BEGIN Given records

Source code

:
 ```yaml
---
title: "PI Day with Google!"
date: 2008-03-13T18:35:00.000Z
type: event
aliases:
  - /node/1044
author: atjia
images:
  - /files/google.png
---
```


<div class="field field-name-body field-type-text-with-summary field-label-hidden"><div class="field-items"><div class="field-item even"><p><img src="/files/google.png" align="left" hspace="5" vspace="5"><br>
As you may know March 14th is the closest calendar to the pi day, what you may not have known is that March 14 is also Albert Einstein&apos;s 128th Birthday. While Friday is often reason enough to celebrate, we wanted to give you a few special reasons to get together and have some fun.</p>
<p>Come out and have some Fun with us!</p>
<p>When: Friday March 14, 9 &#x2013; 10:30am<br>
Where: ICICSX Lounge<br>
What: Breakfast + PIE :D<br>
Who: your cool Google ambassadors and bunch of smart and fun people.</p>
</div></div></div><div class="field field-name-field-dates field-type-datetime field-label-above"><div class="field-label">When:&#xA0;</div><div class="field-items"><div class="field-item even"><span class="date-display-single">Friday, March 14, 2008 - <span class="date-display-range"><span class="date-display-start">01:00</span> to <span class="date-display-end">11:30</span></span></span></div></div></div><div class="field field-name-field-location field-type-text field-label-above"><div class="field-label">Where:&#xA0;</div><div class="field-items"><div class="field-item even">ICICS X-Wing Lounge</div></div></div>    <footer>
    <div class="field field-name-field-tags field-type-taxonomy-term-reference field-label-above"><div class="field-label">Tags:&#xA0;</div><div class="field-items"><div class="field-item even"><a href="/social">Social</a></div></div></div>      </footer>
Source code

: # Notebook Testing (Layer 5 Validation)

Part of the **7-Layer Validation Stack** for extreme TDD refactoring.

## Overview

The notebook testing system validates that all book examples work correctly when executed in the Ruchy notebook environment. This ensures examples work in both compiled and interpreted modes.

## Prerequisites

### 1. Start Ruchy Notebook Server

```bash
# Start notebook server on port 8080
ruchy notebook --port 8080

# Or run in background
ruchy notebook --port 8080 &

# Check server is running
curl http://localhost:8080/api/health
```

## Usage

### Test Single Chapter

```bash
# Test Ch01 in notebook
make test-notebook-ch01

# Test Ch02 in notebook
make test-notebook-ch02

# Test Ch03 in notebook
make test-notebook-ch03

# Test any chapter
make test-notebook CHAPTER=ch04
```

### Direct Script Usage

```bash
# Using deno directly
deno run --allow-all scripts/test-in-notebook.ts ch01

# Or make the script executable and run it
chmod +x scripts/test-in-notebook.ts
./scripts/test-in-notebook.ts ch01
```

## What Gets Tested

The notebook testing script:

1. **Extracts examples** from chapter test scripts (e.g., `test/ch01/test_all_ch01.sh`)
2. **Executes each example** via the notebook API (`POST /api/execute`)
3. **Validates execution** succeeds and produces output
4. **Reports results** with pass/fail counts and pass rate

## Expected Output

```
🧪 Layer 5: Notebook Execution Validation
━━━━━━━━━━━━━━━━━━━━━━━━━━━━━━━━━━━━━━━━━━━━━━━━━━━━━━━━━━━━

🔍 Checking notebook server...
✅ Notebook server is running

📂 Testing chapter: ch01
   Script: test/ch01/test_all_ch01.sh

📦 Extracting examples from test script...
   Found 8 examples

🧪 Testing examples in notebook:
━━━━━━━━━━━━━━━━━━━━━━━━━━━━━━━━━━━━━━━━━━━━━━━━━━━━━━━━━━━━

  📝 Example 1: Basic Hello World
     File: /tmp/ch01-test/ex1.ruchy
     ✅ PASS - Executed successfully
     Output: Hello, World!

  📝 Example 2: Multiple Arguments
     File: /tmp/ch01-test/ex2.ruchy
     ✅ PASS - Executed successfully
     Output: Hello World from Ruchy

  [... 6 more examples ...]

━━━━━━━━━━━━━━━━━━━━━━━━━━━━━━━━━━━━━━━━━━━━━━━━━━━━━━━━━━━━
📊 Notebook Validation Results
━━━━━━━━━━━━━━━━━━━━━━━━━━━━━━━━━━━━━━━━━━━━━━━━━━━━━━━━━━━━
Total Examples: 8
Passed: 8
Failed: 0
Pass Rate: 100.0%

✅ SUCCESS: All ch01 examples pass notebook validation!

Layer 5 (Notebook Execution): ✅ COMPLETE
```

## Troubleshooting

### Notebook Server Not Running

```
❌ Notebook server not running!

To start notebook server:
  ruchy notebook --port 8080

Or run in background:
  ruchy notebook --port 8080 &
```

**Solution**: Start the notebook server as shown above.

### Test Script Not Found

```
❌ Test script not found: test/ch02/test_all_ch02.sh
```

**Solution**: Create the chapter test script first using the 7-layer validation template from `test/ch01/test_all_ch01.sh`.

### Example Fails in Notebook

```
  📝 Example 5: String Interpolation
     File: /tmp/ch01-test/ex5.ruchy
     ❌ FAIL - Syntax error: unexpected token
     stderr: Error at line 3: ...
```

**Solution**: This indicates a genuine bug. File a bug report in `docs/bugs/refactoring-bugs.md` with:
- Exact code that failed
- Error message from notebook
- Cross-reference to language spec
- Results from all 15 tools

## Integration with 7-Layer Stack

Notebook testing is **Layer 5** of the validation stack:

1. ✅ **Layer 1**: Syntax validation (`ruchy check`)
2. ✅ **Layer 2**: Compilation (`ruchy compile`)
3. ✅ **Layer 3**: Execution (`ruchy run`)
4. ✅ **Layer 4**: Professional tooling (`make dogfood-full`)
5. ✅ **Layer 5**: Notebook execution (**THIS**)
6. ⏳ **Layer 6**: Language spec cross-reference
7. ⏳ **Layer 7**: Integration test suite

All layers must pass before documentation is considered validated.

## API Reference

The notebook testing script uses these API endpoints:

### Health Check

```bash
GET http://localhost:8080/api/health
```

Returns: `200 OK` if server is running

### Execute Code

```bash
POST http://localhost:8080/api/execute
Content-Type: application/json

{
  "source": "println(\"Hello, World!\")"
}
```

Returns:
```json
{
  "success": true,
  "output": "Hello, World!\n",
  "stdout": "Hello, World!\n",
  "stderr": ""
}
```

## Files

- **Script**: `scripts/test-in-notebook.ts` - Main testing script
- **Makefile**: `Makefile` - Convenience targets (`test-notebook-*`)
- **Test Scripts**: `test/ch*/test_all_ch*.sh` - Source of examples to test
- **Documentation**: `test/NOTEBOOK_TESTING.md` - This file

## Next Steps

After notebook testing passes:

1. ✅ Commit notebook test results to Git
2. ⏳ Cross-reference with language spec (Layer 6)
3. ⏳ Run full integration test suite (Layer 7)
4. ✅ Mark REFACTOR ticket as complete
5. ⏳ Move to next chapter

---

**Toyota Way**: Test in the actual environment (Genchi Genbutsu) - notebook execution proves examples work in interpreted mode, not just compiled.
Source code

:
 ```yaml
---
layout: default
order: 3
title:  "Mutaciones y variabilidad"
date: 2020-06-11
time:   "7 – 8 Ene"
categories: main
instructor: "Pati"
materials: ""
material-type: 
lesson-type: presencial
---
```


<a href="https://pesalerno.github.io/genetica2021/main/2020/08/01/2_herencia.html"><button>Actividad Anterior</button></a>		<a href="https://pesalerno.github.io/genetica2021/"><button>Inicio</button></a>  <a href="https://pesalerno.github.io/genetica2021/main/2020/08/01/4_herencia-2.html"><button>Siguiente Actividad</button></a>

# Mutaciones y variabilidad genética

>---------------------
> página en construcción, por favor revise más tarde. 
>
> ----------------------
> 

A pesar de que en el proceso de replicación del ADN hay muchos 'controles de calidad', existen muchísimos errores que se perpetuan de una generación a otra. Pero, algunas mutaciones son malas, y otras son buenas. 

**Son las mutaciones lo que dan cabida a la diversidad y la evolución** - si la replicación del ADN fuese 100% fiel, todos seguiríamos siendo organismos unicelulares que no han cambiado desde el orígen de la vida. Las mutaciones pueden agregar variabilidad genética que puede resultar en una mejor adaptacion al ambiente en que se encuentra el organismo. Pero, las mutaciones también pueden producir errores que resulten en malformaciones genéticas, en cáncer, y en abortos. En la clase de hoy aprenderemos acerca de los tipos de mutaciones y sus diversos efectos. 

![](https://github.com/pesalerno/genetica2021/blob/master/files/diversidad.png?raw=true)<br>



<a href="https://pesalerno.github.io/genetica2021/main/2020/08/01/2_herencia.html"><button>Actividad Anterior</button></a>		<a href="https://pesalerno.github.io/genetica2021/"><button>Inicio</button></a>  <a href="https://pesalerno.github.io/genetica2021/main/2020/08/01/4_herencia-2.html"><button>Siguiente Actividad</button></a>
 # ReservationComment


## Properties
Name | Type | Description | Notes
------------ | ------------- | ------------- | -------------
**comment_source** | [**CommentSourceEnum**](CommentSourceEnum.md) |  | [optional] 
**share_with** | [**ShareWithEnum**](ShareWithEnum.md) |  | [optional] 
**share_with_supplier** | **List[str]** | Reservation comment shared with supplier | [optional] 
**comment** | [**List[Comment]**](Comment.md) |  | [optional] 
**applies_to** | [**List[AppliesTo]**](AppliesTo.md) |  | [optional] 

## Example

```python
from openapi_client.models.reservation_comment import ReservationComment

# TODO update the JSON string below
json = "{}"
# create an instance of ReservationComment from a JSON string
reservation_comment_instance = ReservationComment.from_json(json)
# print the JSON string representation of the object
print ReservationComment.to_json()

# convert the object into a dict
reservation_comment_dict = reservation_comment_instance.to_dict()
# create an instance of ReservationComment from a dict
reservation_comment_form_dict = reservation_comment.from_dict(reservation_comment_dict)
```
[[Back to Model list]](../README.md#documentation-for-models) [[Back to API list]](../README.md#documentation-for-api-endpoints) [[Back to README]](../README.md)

END Given records

Please write out, exactly as they appear above, only the lines in the stretch from the line with "- Results from all 15 tools" through the line with "3. ✅ **Layer".

- Results from all 15 tools

## Integration with 7-Layer Stack

Notebook testing is **Layer 5** of the validation stack:

1. ✅ **Layer 1**: Syntax validation (`ruchy check`)
2. ✅ **Layer 2**: Compilation (`ruchy compile`)
3. ✅ **Layer 3**: Execution (`ruchy run`)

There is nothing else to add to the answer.